● Aim of the task
Return the count of lines in the following records that include "your", and nothing more.

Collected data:
====================
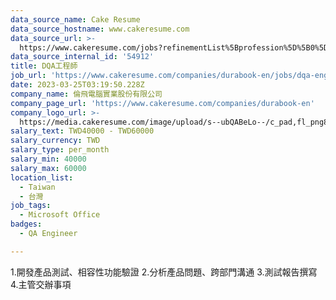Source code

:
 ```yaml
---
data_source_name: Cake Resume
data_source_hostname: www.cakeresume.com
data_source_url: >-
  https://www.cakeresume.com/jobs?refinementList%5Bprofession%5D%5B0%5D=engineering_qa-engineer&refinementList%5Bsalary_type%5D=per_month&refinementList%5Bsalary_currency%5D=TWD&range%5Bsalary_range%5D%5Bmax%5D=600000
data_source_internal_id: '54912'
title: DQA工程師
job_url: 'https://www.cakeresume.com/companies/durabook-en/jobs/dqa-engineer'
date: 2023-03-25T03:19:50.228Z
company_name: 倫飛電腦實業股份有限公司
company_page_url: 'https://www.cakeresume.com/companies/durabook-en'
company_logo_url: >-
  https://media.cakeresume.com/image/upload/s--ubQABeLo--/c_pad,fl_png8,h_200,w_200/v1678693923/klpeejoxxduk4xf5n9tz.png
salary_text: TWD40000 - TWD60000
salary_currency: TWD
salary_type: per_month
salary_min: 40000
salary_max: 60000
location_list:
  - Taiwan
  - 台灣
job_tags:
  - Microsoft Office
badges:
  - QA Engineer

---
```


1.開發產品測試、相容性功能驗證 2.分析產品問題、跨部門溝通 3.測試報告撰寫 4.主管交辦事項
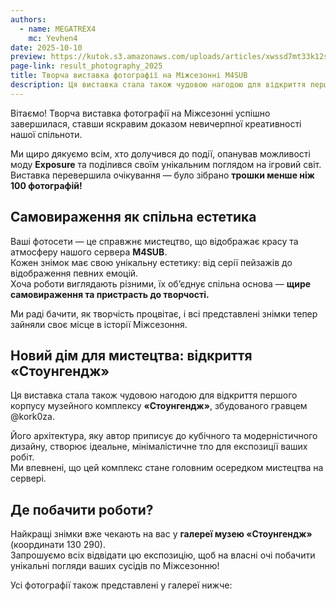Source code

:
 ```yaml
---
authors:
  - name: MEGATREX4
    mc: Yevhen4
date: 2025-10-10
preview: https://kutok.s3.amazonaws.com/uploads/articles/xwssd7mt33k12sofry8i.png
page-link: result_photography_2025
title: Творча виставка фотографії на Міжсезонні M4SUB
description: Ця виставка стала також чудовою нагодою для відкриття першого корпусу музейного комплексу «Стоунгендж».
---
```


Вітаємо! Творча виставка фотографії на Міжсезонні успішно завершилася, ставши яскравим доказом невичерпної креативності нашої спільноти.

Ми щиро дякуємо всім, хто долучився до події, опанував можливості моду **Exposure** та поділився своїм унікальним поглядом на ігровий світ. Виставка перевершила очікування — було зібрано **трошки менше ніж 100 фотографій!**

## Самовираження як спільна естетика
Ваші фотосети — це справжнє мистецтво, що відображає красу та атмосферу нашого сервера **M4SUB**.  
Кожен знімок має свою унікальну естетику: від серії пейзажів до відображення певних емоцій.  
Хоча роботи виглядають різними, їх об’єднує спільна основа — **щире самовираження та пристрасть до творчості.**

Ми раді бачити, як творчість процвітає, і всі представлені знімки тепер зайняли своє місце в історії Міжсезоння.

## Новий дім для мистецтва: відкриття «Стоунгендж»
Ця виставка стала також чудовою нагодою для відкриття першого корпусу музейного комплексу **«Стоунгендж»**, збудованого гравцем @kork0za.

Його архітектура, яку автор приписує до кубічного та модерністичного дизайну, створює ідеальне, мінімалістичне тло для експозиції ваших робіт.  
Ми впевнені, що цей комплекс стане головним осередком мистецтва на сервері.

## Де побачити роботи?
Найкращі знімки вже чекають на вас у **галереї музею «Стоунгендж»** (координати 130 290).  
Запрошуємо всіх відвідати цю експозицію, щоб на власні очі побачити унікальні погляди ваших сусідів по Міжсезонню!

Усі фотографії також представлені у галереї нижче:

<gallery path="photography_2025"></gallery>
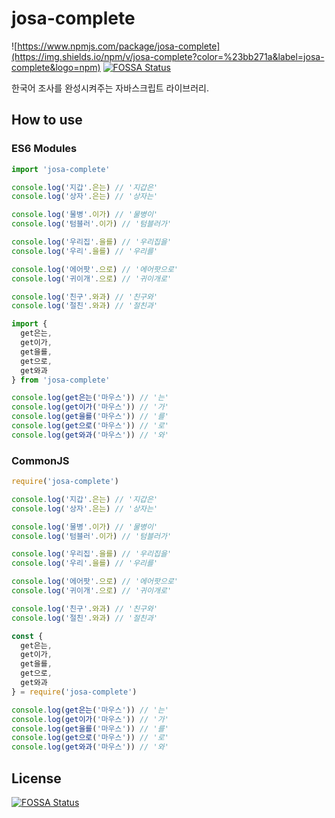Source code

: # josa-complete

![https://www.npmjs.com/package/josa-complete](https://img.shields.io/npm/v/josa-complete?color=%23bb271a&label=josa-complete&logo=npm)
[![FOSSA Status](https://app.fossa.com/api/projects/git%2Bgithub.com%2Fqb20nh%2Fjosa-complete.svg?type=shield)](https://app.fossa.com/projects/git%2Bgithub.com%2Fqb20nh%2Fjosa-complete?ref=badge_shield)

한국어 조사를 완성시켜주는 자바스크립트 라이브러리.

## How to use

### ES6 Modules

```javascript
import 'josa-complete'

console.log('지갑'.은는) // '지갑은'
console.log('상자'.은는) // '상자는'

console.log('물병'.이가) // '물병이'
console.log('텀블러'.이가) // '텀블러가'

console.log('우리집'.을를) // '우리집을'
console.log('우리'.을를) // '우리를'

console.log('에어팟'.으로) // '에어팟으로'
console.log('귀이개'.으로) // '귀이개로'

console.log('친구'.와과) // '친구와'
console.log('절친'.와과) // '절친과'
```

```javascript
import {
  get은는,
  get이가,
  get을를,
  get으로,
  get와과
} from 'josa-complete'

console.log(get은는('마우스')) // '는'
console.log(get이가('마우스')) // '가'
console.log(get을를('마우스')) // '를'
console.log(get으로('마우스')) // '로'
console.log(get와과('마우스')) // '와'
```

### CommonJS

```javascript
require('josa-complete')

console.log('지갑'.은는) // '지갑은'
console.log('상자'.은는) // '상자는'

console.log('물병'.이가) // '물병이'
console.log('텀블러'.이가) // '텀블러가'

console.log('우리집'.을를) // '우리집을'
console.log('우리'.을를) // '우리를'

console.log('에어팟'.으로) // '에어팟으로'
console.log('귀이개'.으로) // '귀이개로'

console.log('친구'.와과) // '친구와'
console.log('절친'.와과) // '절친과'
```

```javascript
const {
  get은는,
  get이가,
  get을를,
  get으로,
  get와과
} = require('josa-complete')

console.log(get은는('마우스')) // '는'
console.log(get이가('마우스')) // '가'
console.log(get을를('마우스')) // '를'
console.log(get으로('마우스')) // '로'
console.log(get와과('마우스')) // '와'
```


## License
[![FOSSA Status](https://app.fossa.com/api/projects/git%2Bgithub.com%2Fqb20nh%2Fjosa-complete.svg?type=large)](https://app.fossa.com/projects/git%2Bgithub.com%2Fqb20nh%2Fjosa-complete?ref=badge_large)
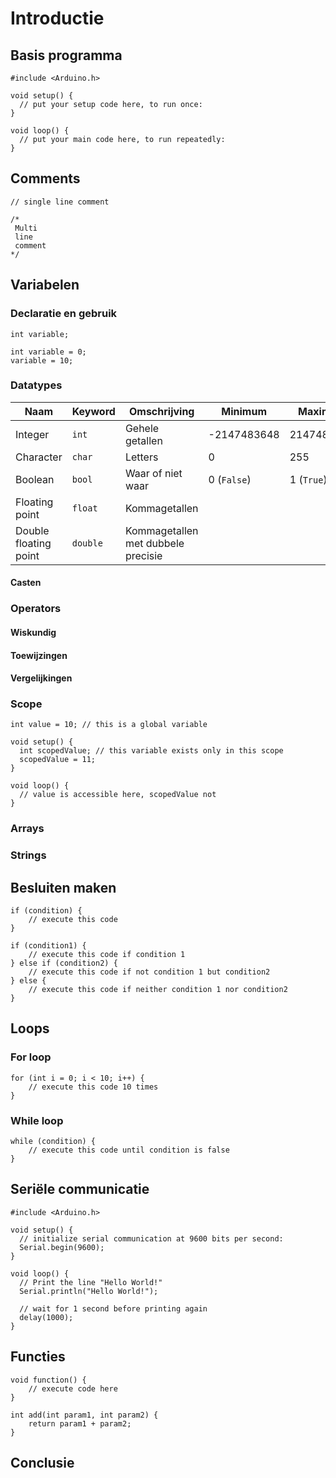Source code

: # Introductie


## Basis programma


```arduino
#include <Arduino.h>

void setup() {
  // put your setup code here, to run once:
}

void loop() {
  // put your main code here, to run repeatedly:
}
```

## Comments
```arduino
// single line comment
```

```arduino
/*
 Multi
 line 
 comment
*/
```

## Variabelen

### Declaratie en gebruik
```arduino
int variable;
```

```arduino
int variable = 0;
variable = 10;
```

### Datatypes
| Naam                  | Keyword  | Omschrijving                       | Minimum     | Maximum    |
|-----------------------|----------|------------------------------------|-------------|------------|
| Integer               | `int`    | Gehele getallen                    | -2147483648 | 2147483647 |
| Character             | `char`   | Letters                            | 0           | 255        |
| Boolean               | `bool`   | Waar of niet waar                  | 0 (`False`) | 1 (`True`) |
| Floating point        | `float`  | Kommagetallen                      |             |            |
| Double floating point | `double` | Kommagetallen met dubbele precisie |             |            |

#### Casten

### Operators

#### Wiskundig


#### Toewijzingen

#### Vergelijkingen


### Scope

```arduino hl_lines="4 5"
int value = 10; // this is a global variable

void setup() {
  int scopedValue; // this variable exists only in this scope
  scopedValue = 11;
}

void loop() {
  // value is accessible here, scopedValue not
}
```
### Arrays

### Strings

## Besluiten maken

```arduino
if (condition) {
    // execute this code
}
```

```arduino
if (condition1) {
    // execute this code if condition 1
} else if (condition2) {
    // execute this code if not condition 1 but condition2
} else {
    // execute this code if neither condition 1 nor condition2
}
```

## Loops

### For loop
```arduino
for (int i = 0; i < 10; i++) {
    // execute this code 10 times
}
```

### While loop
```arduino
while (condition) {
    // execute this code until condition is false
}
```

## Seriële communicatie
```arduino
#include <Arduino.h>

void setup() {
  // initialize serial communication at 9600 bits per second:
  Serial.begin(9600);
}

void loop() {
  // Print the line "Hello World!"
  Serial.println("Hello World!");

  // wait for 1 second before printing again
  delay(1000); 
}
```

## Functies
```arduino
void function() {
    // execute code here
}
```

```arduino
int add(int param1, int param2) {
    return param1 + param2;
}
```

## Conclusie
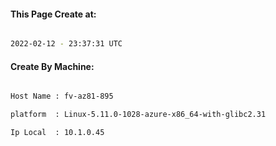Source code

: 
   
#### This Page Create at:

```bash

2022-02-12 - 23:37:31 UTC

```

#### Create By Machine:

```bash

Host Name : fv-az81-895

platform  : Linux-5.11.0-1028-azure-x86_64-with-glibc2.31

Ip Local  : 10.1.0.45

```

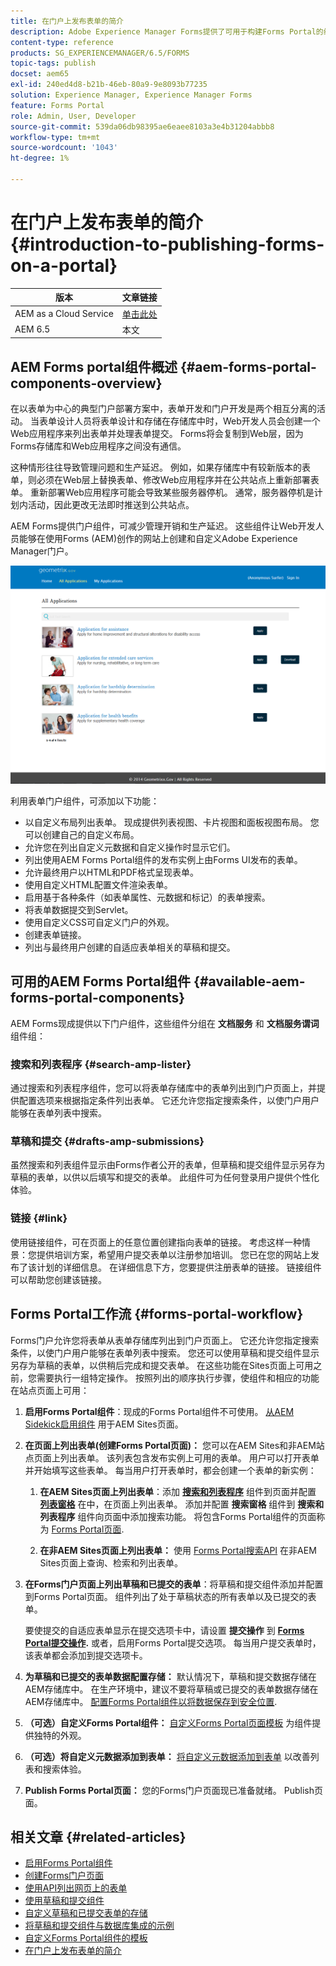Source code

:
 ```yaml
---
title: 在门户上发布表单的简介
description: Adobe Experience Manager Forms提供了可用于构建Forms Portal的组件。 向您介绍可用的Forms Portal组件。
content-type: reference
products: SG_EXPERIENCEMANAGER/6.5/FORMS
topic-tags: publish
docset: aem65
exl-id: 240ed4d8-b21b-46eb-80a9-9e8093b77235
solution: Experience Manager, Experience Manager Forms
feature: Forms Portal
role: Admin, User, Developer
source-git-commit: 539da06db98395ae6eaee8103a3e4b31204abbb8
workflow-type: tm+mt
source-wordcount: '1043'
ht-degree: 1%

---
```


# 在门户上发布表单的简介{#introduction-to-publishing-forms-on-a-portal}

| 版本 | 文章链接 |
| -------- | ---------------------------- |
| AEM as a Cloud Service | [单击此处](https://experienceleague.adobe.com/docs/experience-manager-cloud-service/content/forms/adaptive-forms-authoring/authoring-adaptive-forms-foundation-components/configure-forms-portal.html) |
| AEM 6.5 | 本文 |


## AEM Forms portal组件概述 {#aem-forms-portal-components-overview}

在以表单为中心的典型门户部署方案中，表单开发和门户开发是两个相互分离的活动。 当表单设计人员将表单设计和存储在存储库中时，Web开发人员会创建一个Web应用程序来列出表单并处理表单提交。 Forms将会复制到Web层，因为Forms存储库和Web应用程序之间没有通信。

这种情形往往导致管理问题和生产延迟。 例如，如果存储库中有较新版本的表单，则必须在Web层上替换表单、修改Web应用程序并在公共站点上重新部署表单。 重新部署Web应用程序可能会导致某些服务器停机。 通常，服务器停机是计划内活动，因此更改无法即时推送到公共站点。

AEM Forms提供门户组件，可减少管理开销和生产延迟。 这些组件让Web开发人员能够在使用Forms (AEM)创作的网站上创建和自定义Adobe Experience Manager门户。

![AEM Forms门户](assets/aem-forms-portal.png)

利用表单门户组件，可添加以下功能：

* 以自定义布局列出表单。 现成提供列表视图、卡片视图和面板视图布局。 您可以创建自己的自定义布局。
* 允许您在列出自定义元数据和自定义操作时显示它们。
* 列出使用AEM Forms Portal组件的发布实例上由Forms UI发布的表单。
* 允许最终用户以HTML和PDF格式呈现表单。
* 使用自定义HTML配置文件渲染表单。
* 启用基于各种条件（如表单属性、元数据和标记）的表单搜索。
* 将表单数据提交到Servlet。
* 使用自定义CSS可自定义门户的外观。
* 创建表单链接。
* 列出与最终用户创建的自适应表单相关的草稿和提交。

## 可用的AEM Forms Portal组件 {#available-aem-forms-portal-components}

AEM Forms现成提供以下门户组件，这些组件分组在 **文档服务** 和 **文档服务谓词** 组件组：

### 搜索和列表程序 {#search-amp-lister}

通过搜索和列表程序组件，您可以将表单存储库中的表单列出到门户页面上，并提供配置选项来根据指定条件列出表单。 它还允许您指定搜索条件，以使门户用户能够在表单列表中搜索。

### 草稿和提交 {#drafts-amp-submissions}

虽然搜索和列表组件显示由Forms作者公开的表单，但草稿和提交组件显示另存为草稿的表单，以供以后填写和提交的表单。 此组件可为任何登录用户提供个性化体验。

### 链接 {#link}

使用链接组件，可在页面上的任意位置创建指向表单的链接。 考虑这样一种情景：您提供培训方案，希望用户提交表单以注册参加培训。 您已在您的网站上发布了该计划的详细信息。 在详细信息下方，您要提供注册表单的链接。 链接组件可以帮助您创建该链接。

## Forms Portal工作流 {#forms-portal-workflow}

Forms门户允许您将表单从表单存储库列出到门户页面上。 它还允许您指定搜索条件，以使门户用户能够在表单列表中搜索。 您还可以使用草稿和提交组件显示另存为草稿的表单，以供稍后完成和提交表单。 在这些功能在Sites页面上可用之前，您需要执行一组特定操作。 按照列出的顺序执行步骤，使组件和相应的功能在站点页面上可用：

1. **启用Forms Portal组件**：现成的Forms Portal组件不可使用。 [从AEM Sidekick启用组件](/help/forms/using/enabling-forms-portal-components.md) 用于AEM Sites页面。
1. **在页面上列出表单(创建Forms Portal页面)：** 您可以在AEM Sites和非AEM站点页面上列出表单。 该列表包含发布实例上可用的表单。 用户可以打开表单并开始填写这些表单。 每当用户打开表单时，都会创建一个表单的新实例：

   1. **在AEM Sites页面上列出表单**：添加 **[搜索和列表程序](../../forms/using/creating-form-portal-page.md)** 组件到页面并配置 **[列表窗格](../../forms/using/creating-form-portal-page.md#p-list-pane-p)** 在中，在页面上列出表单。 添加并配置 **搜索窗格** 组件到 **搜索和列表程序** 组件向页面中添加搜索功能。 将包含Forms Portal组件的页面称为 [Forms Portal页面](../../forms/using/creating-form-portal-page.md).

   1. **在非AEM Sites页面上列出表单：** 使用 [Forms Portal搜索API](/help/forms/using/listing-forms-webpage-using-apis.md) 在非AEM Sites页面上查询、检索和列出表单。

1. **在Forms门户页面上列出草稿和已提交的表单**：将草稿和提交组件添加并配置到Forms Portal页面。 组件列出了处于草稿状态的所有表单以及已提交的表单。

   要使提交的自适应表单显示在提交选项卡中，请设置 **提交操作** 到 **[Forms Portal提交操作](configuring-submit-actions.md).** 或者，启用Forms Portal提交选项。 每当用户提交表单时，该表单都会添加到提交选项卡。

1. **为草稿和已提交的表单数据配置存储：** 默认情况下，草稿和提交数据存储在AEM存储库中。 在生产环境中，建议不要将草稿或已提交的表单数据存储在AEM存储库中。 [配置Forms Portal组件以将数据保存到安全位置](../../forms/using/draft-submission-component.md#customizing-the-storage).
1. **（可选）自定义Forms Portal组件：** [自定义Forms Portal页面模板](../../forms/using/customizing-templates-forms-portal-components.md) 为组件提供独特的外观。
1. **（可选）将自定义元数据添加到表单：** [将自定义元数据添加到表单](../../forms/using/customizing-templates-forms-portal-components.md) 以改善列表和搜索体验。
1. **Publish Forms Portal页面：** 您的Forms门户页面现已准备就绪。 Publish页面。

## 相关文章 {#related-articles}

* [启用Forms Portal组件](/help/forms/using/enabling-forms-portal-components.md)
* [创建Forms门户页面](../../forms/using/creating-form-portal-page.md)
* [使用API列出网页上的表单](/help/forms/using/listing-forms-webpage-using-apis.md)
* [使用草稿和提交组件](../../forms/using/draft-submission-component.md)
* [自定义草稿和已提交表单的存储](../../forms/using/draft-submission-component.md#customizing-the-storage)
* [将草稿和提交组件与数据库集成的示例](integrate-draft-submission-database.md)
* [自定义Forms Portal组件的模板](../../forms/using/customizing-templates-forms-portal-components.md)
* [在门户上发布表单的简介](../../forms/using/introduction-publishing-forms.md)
====================
● Exercise response
2